■ Work order
Whenever a picture appears, omit it, and set down everything else in the records exactly.
___
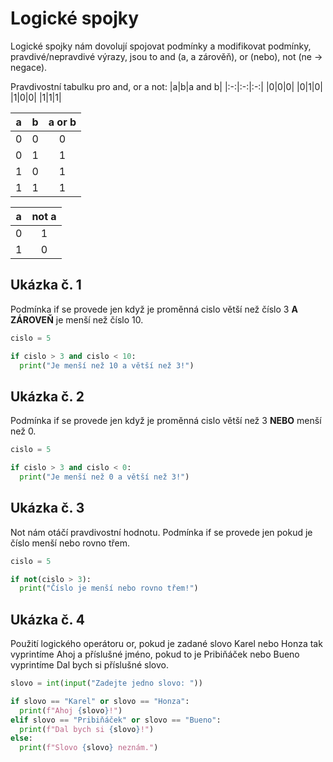 # **Logické spojky**

Logické spojky nám dovolují spojovat podmínky a modifikovat podmínky, pravdivé/nepravdivé výrazy, jsou to and (a, a zárověň), or (nebo), not (ne -> negace).

Pravdivostní tabulku pro and, or a not:
|a|b|a and b|
|:-:|:-:|:-:|
|0|0|0|
|0|1|0|
|1|0|0|
|1|1|1|

|a|b|a or b|
|:-:|:-:|:-:|
|0|0|0|
|0|1|1|
|1|0|1|
|1|1|1|

|a|not a|
|:-:|:-:|
|0|1|
|1|0|

## Ukázka č. 1
Podmínka if se provede jen když je proměnná cislo větší než číslo 3 **A ZÁROVEŇ** je menší než číslo 10.
```python
cislo = 5

if cislo > 3 and cislo < 10:
  print("Je menší než 10 a větší než 3!")
```

## Ukázka č. 2
Podmínka if se provede jen když je proměnná cislo větší než 3 **NEBO** menší než 0.
```python
cislo = 5

if cislo > 3 and cislo < 0:
  print("Je menší než 0 a větší než 3!")
```

## Ukázka č. 3
Not nám otáčí pravdivostní hodnotu. Podmínka if se provede jen pokud je číslo menší nebo rovno třem.
```python
cislo = 5

if not(cislo > 3):
  print("Číslo je menší nebo rovno třem!")
```

## Ukázka č. 4
Použití logického operátoru or, pokud je zadané slovo Karel nebo Honza tak vyprintíme Ahoj a příslušné jméno, pokud to je Pribiňáček nebo Bueno vyprintíme Dal bych si příslušné slovo.
```python
slovo = int(input("Zadejte jedno slovo: "))

if slovo == "Karel" or slovo == "Honza":
  print(f"Ahoj {slovo}!")
elif slovo == "Pribiňáček" or slovo == "Bueno":
  print(f"Dal bych si {slovo}!")
else:
  print(f"Slovo {slovo} neznám.")
```
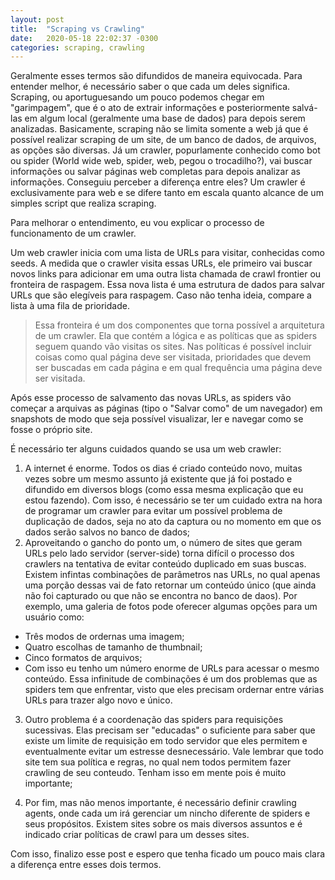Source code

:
 ```yaml
---
layout: post
title:  "Scraping vs Crawling"
date:   2020-05-18 22:02:37 -0300
categories: scraping, crawling
---
```

Geralmente esses termos são difundidos de maneira equivocada. Para entender melhor, é necessário saber o que cada um deles significa. Scraping, ou aportuguesando um pouco podemos chegar em "garimpagem", que é o ato de extrair informações e posteriormente salvá-las em algum local (geralmente uma base de dados) para depois serem analizadas. Basicamente, scraping não se limita somente a web já que é possível realizar scraping de um site, de um banco de dados, de arquivos, as opções são diversas. Já um crawler, popurlamente conhecido como bot ou spider (World wide web, spider, web, pegou o trocadilho?), vai buscar informações ou salvar páginas web completas para depois analizar as informações. Conseguiu perceber a diferença entre eles? Um crawler é exclusivamente para web e se difere tanto em escala quanto alcance de um simples script que realiza scraping. 

Para melhorar o entendimento, eu vou explicar o processo de funcionamento de um crawler.

Um web crawler inicia com uma lista de URLs para visitar, conhecidas como seeds. A medida que o crawler visita essas URLs, ele primeiro vai buscar novos links para adicionar em uma outra lista chamada de crawl frontier ou fronteira de raspagem. Essa nova lista é uma estrutura de dados para salvar URLs que são elegíveis para raspagem. Caso não tenha ideia, compare a lista à uma fila de prioridade.

> Essa fronteira é um dos componentes que torna possível a arquitetura de um crawler. Ela que contém a lógica e as políticas que as spiders seguem quando vão visitas os sites. Nas políticas é possível incluir coisas como qual página deve ser visitada, prioridades que devem ser buscadas em cada página e em qual frequência uma página deve ser visitada.

Após esse processo de salvamento das novas URLs, as spiders vão começar a arquivas as páginas (tipo o "Salvar como" de um navegador) em snapshots de modo que seja possível visualizar, ler e navegar como se fosse o próprio site.

É necessário ter alguns cuidados quando se usa um web crawler:

1. A internet é enorme. Todos os dias é criado conteúdo novo, muitas vezes sobre um mesmo assunto já existente que já foi postado e difundido em diversos blogs (como essa mesma explicação que eu estou fazendo). Com isso, é necessário se ter um cuidado extra na hora de programar um crawler para evitar um possível problema de duplicação de dados, seja no ato da captura ou no momento em que os dados serão salvos no banco de dados;
2. Aproveitando o gancho do ponto um, o número de sites que geram URLs pelo lado servidor (server-side) torna difícil o processo dos crawlers na tentativa de evitar conteúdo duplicado em suas buscas. Existem infintas combinações de parâmetros nas URLs, no qual apenas uma porção dessas vai de fato retornar um conteúdo único (que ainda não foi capturado ou que não se encontra no banco de daos). Por exemplo, uma galeria de fotos pode oferecer algumas opções para um usuário como:
  - Três modos de ordernas uma imagem;
  - Quatro escolhas de tamanho de thumbnail;
  - Cinco formatos de arquivos;
  - Com isso eu tenho um número enorme de URLs para acessar o mesmo conteúdo. Essa infinitude de combinações é um dos problemas que as spiders tem que enfrentar, visto que eles precisam ordernar entre várias URLs para trazer algo novo e único.

3. Outro problema é a coordenação das spiders para requisições sucessivas. Elas precisam ser "educadas" o suficiente para saber que existe um limite de requisição em todo servidor que eles permitem e eventualmente evitar um estresse desnecessário. Vale lembrar que todo site tem sua política e regras, no qual nem todos permitem fazer crawling de seu conteudo. Tenham isso em mente pois é muito importante;

4. Por fim, mas não menos importante, é necessário definir crawling agents, onde cada um irá gerenciar um nincho diferente de spiders e seus propósitos. Existem sites sobre os mais diversos assuntos e é indicado criar políticas de crawl para um desses sites.

Com isso, finalizo esse post e espero que tenha ficado um pouco mais clara a diferença entre esses dois termos.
___
■ Answer to the problem
 # **Logické spojky**

Logické spojky nám dovolují spojovat podmínky a modifikovat podmínky, pravdivé/nepravdivé výrazy, jsou to and (a, a zárověň), or (nebo), not (ne -> negace).

Pravdivostní tabulku pro and, or a not:
|a|b|a and b|
|:-:|:-:|:-:|
|0|0|0|
|0|1|0|
|1|0|0|
|1|1|1|

|a|b|a or b|
|:-:|:-:|:-:|
|0|0|0|
|0|1|1|
|1|0|1|
|1|1|1|

|a|not a|
|:-:|:-:|
|0|1|
|1|0|

## Ukázka č. 1
Podmínka if se provede jen když je proměnná cislo větší než číslo 3 **A ZÁROVEŇ** je menší než číslo 10.
```python
cislo = 5

if cislo > 3 and cislo < 10:
  print("Je menší než 10 a větší než 3!")
```

## Ukázka č. 2
Podmínka if se provede jen když je proměnná cislo větší než 3 **NEBO** menší než 0.
```python
cislo = 5

if cislo > 3 and cislo < 0:
  print("Je menší než 0 a větší než 3!")
```

## Ukázka č. 3
Not nám otáčí pravdivostní hodnotu. Podmínka if se provede jen pokud je číslo menší nebo rovno třem.
```python
cislo = 5

if not(cislo > 3):
  print("Číslo je menší nebo rovno třem!")
```

## Ukázka č. 4
Použití logického operátoru or, pokud je zadané slovo Karel nebo Honza tak vyprintíme Ahoj a příslušné jméno, pokud to je Pribiňáček nebo Bueno vyprintíme Dal bych si příslušné slovo.
```python
slovo = int(input("Zadejte jedno slovo: "))

if slovo == "Karel" or slovo == "Honza":
  print(f"Ahoj {slovo}!")
elif slovo == "Pribiňáček" or slovo == "Bueno":
  print(f"Dal bych si {slovo}!")
else:
  print(f"Slovo {slovo} neznám.")
```
Source code

:
 ```yaml
---
layout: post
title:  "Scraping vs Crawling"
date:   2020-05-18 22:02:37 -0300
categories: scraping, crawling
---
```

Geralmente esses termos são difundidos de maneira equivocada. Para entender melhor, é necessário saber o que cada um deles significa. Scraping, ou aportuguesando um pouco podemos chegar em "garimpagem", que é o ato de extrair informações e posteriormente salvá-las em algum local (geralmente uma base de dados) para depois serem analizadas. Basicamente, scraping não se limita somente a web já que é possível realizar scraping de um site, de um banco de dados, de arquivos, as opções são diversas. Já um crawler, popurlamente conhecido como bot ou spider (World wide web, spider, web, pegou o trocadilho?), vai buscar informações ou salvar páginas web completas para depois analizar as informações. Conseguiu perceber a diferença entre eles? Um crawler é exclusivamente para web e se difere tanto em escala quanto alcance de um simples script que realiza scraping. 

Para melhorar o entendimento, eu vou explicar o processo de funcionamento de um crawler.

Um web crawler inicia com uma lista de URLs para visitar, conhecidas como seeds. A medida que o crawler visita essas URLs, ele primeiro vai buscar novos links para adicionar em uma outra lista chamada de crawl frontier ou fronteira de raspagem. Essa nova lista é uma estrutura de dados para salvar URLs que são elegíveis para raspagem. Caso não tenha ideia, compare a lista à uma fila de prioridade.

> Essa fronteira é um dos componentes que torna possível a arquitetura de um crawler. Ela que contém a lógica e as políticas que as spiders seguem quando vão visitas os sites. Nas políticas é possível incluir coisas como qual página deve ser visitada, prioridades que devem ser buscadas em cada página e em qual frequência uma página deve ser visitada.

Após esse processo de salvamento das novas URLs, as spiders vão começar a arquivas as páginas (tipo o "Salvar como" de um navegador) em snapshots de modo que seja possível visualizar, ler e navegar como se fosse o próprio site.

É necessário ter alguns cuidados quando se usa um web crawler:

1. A internet é enorme. Todos os dias é criado conteúdo novo, muitas vezes sobre um mesmo assunto já existente que já foi postado e difundido em diversos blogs (como essa mesma explicação que eu estou fazendo). Com isso, é necessário se ter um cuidado extra na hora de programar um crawler para evitar um possível problema de duplicação de dados, seja no ato da captura ou no momento em que os dados serão salvos no banco de dados;
2. Aproveitando o gancho do ponto um, o número de sites que geram URLs pelo lado servidor (server-side) torna difícil o processo dos crawlers na tentativa de evitar conteúdo duplicado em suas buscas. Existem infintas combinações de parâmetros nas URLs, no qual apenas uma porção dessas vai de fato retornar um conteúdo único (que ainda não foi capturado ou que não se encontra no banco de daos). Por exemplo, uma galeria de fotos pode oferecer algumas opções para um usuário como:
  - Três modos de ordernas uma imagem;
  - Quatro escolhas de tamanho de thumbnail;
  - Cinco formatos de arquivos;
  - Com isso eu tenho um número enorme de URLs para acessar o mesmo conteúdo. Essa infinitude de combinações é um dos problemas que as spiders tem que enfrentar, visto que eles precisam ordernar entre várias URLs para trazer algo novo e único.

3. Outro problema é a coordenação das spiders para requisições sucessivas. Elas precisam ser "educadas" o suficiente para saber que existe um limite de requisição em todo servidor que eles permitem e eventualmente evitar um estresse desnecessário. Vale lembrar que todo site tem sua política e regras, no qual nem todos permitem fazer crawling de seu conteudo. Tenham isso em mente pois é muito importante;

4. Por fim, mas não menos importante, é necessário definir crawling agents, onde cada um irá gerenciar um nincho diferente de spiders e seus propósitos. Existem sites sobre os mais diversos assuntos e é indicado criar políticas de crawl para um desses sites.

Com isso, finalizo esse post e espero que tenha ficado um pouco mais clara a diferença entre esses dois termos.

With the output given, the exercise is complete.